Chevette Owners Group

Non Members Area => General Discussion => Topic started by: curryracer on Oct 09, 2017, 19:53:13

Title: Steel torque tube
Post by: curryracer on Oct 09, 2017, 19:53:13
I am considering trying to make a steel torque tube for my long term project, as I don't want to just buy one (even if I could find one for sale!)

The outside diameter I can work out from the rubber mounting thing, but does anyone know the correct ID / tube thickness?

Title: Re: Steel torque tube
Post by: scotty on Oct 09, 2017, 20:09:22
What benefit do you expect from doing this?  I would have thought marginal at best. - Scotty
Title: Re: Steel torque tube
Post by: curryracer on Oct 09, 2017, 21:05:46
Hoping to benefit from it staying in one piece!

One of the two axles I have already shows signs of wear inside the alloy tube from excessive movement in the donut / body mount. Want to future proof the drive line as best I can for reasonable cost.
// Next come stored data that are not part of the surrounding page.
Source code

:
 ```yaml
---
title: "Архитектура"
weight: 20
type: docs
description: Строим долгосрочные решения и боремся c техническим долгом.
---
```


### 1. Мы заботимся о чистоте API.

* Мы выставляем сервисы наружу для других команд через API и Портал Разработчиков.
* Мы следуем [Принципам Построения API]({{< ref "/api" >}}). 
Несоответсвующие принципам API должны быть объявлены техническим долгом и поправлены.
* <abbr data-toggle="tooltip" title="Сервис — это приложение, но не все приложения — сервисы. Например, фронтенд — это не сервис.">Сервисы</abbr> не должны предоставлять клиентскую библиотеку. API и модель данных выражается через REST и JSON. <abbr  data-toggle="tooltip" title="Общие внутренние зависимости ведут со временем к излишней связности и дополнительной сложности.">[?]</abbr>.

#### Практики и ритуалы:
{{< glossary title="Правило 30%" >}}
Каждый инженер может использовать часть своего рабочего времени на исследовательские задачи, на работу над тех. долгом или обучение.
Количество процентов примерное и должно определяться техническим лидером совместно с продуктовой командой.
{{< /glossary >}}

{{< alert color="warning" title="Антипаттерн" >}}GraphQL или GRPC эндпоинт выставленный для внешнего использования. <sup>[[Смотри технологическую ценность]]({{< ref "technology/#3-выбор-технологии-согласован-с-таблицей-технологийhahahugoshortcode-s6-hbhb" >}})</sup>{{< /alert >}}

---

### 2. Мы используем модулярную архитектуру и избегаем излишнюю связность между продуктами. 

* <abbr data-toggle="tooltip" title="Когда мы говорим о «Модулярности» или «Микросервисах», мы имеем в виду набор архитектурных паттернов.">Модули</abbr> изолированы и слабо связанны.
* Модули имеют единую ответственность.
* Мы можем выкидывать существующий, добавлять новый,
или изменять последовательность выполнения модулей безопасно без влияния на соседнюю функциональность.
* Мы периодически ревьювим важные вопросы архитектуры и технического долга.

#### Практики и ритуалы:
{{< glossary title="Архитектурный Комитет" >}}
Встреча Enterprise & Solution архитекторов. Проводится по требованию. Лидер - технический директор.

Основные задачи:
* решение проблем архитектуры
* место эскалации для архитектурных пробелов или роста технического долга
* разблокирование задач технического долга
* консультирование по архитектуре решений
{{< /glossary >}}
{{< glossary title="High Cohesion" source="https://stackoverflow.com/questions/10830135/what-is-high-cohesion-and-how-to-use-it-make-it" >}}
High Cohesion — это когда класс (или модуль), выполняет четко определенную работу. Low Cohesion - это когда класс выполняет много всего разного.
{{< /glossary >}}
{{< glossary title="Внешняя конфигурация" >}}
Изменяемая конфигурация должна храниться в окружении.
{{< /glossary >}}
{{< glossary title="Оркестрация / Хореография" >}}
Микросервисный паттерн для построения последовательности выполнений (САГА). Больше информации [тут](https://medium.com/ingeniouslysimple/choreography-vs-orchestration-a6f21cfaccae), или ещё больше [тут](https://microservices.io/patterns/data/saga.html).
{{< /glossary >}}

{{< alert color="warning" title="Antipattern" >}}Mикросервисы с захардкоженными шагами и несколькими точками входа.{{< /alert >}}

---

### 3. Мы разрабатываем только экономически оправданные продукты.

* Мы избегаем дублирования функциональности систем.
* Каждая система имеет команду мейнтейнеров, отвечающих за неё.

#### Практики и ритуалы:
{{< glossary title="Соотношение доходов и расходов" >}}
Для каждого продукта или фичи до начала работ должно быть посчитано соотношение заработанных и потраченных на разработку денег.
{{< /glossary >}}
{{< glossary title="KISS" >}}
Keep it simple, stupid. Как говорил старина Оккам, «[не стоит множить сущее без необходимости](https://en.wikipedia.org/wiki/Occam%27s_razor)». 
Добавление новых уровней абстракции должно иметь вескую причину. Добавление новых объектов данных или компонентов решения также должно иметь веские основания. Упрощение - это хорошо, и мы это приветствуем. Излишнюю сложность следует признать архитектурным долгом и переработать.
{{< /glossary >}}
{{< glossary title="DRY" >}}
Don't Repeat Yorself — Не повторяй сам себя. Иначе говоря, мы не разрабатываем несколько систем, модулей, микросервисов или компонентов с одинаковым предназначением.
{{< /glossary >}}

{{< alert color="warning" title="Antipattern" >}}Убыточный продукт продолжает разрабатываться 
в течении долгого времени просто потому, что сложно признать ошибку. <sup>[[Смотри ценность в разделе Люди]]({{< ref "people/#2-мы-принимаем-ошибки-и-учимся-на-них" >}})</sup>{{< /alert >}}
From what I can see, the ID of the steel tube is bigger than the alloy one. I have sleeved the drive shaft and subsequently there is less clearance to the inside of the tube.

http://www.opelgt.com/forums/clutch-transmission-drive-train-upgrades/48090-reinforcing-propeller-shaft-2.html
Title: Re: Steel torque tube
Post by: scotty on Oct 10, 2017, 20:37:56
Didn't realise you were going racing! Apologies for my comment - It is indeed important that the casing doesn't fracture as it is a rear axle torque and location link. - Scotty
Title: Re: Steel torque tube
Post by: curryracer on Oct 12, 2017, 20:36:57
I don't actually have an engine yet, but the 120 bhp-ish Ford cross flow engine and some enthusiastic autocrossing over a few years did a fair bit of damage without actually breaking the alloy tube.

Hoping to get a tuned XE and do some track days, or tarmac stage rallies.

If anyone has one they could measure I would be grateful.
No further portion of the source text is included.